Saved entries –
━━━━━━

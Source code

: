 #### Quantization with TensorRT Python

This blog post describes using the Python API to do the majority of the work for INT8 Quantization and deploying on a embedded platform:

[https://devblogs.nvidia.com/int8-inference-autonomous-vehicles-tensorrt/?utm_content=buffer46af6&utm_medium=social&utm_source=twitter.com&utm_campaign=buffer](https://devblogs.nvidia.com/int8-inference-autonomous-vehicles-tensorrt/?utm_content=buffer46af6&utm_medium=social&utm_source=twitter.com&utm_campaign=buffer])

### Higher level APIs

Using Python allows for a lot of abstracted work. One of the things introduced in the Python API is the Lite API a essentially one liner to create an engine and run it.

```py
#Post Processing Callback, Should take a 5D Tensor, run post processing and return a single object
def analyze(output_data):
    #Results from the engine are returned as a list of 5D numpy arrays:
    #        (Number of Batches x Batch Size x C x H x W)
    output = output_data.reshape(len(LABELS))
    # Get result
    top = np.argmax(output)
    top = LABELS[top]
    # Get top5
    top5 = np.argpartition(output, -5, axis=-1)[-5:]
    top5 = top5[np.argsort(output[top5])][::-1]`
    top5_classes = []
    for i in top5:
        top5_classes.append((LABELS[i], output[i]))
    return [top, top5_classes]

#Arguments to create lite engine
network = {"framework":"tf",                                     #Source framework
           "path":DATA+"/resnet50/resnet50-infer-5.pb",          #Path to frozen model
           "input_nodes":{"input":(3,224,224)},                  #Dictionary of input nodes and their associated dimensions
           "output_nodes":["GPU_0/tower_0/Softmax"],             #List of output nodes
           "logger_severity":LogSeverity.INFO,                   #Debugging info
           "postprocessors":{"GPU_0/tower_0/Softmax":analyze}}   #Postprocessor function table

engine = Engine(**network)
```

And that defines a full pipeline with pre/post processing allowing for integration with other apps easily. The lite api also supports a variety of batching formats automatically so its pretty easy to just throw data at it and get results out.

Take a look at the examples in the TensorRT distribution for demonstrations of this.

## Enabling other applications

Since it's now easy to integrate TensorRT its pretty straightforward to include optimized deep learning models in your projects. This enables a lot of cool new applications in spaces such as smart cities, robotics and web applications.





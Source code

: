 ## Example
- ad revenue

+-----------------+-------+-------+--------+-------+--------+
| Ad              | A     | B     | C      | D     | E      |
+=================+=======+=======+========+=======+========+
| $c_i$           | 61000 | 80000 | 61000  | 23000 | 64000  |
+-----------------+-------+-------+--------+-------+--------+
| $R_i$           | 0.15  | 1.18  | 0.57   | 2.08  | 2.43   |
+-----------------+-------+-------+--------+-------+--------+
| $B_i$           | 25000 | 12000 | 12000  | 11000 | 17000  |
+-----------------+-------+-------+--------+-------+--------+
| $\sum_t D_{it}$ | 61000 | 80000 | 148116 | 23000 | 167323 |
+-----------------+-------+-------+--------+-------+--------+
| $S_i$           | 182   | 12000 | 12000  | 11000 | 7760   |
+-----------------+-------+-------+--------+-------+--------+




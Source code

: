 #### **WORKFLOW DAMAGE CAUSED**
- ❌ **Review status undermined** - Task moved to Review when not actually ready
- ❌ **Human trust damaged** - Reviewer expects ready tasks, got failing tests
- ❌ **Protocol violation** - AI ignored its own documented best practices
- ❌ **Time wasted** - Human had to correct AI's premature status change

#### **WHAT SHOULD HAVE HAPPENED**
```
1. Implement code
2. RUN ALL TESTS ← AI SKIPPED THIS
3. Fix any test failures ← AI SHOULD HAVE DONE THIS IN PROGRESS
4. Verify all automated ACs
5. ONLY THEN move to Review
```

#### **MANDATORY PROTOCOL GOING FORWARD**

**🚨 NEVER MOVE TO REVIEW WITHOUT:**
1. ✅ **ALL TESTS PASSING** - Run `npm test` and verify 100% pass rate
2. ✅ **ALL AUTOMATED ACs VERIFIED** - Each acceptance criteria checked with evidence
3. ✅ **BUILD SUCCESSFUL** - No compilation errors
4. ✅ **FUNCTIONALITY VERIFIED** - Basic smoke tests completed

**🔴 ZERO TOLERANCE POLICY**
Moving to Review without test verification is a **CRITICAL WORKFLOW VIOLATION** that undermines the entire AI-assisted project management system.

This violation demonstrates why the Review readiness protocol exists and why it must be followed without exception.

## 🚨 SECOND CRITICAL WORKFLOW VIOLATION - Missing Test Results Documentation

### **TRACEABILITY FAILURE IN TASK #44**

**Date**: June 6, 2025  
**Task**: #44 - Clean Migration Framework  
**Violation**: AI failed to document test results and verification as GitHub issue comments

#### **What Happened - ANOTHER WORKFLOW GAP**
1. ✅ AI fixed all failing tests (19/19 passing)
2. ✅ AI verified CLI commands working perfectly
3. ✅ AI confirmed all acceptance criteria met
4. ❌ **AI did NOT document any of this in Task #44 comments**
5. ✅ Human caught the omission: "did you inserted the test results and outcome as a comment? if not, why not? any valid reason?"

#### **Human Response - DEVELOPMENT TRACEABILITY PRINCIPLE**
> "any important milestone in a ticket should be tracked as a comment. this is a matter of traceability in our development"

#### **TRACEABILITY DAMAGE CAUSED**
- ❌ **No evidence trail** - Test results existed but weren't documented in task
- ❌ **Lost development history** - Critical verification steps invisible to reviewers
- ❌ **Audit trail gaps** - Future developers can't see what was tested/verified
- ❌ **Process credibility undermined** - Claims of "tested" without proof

━━━━━━

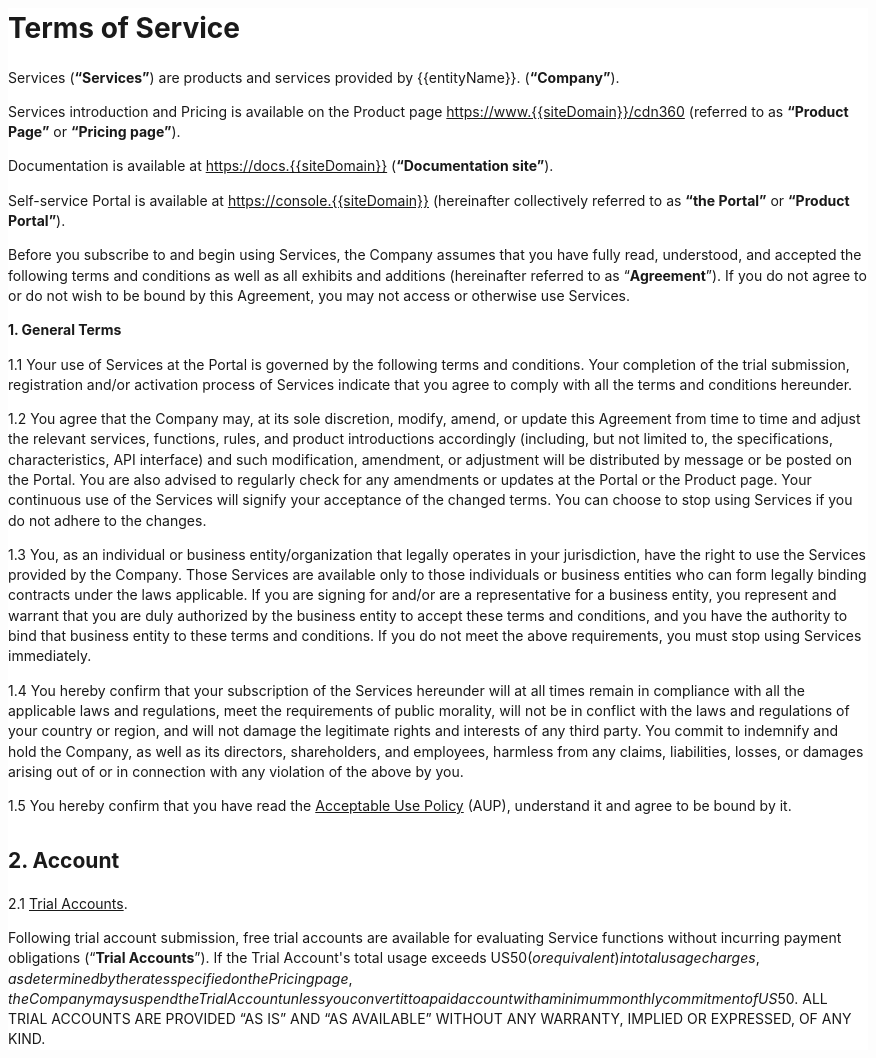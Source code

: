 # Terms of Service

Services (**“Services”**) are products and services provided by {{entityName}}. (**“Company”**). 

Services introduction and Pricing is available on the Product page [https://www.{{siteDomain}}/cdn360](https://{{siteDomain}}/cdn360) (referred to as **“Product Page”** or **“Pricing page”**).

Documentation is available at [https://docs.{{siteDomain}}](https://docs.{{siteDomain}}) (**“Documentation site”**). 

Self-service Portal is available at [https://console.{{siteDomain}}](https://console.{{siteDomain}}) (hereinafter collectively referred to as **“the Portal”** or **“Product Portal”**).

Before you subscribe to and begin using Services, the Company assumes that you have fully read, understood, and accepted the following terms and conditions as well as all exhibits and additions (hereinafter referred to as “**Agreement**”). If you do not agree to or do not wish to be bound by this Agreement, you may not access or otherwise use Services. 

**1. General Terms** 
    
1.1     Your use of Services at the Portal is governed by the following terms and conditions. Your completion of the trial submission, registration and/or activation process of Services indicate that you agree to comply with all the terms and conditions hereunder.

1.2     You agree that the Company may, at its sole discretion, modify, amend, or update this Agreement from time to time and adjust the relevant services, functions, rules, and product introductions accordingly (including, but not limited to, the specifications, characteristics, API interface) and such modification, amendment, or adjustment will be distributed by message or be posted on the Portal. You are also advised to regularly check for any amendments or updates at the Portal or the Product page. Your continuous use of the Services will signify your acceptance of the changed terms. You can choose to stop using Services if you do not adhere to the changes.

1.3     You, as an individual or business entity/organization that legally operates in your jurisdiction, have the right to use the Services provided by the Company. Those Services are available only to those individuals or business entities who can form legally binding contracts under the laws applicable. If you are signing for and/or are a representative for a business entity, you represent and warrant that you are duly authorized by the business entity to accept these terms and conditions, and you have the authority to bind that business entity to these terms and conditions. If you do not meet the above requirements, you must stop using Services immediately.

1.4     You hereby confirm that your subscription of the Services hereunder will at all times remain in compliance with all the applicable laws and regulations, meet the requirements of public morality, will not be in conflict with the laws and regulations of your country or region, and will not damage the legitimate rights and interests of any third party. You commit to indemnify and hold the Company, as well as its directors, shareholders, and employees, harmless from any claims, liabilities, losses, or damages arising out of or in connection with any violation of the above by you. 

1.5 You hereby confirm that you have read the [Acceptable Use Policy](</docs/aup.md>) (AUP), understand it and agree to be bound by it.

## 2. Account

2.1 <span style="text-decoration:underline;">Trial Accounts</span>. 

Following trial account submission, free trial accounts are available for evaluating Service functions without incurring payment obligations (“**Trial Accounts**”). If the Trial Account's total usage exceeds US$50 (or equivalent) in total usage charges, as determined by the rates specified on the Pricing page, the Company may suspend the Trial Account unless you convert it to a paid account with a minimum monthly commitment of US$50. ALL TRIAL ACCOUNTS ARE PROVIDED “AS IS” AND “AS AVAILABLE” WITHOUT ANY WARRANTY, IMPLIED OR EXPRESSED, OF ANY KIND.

━━━━━━

Which lines above contain "applications"? Show each of them.

EXPECTED ANSWER –
## Enabling other applications
Since it's now easy to integrate TensorRT its pretty straightforward to include optimized deep learning models in your projects. This enables a lot of cool new applications in spaces such as smart cities, robotics and web applications.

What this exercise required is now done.